#### [Information given]
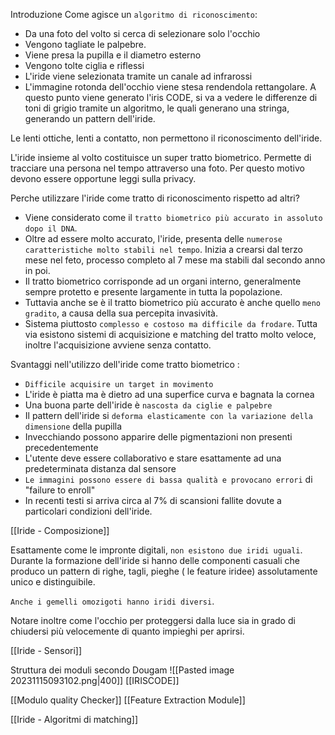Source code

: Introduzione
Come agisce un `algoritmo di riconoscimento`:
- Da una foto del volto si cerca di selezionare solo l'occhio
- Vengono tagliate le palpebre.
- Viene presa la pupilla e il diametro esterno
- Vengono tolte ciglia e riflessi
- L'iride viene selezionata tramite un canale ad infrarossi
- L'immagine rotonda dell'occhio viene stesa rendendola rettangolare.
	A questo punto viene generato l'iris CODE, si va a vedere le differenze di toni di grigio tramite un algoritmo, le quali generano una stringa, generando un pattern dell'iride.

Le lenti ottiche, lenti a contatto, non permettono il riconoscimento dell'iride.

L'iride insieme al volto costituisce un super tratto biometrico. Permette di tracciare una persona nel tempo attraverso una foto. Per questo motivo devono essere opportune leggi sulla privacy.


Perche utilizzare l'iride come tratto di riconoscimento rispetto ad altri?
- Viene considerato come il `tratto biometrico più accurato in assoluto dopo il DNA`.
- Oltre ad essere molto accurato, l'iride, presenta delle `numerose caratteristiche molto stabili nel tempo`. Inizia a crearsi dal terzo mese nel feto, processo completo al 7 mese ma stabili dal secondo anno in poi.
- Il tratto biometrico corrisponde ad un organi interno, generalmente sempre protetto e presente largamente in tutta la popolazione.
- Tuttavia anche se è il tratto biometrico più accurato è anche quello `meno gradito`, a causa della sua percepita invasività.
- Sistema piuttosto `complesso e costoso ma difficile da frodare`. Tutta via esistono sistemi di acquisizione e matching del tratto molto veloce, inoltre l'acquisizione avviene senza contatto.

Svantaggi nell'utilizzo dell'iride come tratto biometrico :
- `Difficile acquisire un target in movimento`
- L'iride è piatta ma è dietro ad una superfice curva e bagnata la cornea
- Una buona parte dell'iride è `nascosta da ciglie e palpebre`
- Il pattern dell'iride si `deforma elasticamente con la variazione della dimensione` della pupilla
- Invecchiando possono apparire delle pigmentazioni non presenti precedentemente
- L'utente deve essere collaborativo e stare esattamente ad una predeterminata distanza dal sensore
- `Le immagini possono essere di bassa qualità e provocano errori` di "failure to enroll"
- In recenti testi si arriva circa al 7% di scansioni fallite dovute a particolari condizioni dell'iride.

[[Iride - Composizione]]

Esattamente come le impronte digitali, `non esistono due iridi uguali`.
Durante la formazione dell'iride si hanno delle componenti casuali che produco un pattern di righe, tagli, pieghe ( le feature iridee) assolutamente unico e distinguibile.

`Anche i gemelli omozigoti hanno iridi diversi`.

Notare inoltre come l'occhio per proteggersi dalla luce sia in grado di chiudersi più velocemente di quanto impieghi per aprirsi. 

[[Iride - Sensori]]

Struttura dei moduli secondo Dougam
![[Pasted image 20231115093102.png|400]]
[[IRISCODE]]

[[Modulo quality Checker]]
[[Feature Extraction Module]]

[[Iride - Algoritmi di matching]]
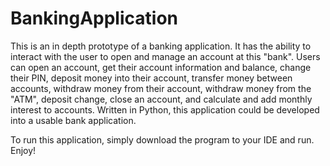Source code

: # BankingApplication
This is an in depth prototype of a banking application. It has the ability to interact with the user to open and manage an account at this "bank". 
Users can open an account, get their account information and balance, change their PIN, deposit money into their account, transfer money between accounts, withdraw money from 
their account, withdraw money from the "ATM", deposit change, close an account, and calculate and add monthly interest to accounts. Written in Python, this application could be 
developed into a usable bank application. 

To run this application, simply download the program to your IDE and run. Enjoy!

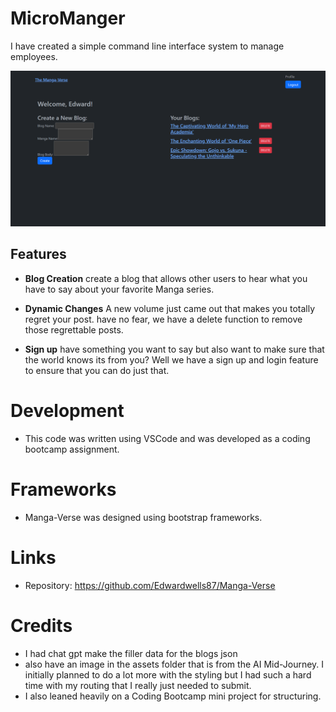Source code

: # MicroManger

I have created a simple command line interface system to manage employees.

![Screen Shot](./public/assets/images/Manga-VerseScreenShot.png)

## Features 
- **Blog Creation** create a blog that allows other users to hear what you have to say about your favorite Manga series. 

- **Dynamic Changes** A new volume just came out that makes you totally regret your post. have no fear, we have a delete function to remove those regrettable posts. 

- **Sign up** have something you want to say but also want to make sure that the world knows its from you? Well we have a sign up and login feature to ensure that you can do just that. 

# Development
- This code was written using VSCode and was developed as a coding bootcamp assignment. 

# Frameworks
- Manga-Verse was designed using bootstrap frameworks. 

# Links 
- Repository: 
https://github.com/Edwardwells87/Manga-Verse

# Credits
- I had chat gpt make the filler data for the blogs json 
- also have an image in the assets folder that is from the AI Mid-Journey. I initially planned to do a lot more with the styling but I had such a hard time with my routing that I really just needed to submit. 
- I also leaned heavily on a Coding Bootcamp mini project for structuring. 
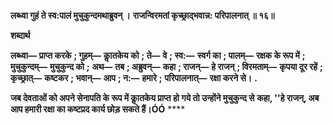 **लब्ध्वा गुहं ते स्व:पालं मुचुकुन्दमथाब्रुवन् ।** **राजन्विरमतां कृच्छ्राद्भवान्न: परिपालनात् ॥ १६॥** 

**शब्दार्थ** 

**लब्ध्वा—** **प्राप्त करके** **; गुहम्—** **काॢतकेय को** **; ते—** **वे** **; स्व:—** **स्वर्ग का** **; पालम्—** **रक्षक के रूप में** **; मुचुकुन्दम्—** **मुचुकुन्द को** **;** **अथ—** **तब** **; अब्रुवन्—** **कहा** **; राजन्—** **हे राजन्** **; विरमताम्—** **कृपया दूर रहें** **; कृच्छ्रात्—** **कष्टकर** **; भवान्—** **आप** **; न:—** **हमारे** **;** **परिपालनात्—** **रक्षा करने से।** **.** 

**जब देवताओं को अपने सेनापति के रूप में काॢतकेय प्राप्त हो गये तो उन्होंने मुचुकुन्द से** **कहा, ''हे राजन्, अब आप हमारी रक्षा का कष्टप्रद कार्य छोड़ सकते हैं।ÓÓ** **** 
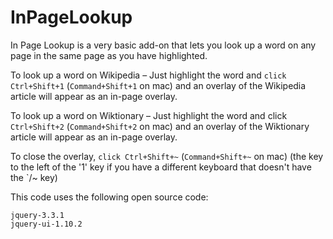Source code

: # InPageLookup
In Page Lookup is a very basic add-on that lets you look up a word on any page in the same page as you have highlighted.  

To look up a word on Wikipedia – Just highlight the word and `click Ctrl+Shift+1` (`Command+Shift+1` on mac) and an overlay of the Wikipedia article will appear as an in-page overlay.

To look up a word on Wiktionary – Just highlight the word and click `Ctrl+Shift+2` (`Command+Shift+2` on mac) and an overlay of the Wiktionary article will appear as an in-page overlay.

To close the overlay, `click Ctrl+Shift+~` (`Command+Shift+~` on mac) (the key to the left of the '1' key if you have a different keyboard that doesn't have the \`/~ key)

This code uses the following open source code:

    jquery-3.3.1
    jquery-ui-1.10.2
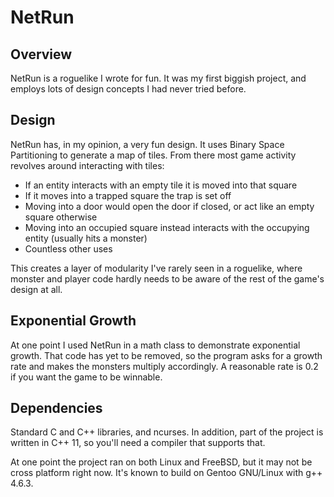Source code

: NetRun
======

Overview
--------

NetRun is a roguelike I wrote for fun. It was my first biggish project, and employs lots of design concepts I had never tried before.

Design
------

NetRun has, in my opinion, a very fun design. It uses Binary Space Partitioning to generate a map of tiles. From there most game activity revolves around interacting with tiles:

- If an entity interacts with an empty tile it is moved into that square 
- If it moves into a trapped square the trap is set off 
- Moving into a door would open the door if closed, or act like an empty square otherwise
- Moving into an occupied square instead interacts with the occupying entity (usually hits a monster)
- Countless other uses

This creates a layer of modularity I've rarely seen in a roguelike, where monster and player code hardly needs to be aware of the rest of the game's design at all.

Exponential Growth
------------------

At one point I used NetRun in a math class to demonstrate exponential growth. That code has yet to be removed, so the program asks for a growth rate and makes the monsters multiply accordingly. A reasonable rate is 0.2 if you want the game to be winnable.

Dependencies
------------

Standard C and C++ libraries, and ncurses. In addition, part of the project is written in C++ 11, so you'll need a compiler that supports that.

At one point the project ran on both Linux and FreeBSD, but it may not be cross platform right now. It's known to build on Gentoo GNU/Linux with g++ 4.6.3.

#### [Aim of the exercise]
Your answer must be the exact lines of the records from the first one through the line containing "- L'iride viene", with no pictures in it.

#### [Answer section]
Source code

: Introduzione
Come agisce un `algoritmo di riconoscimento`:
- Da una foto del volto si cerca di selezionare solo l'occhio
- Vengono tagliate le palpebre.
- Viene presa la pupilla e il diametro esterno
- Vengono tolte ciglia e riflessi
- L'iride viene selezionata tramite un canale ad infrarossi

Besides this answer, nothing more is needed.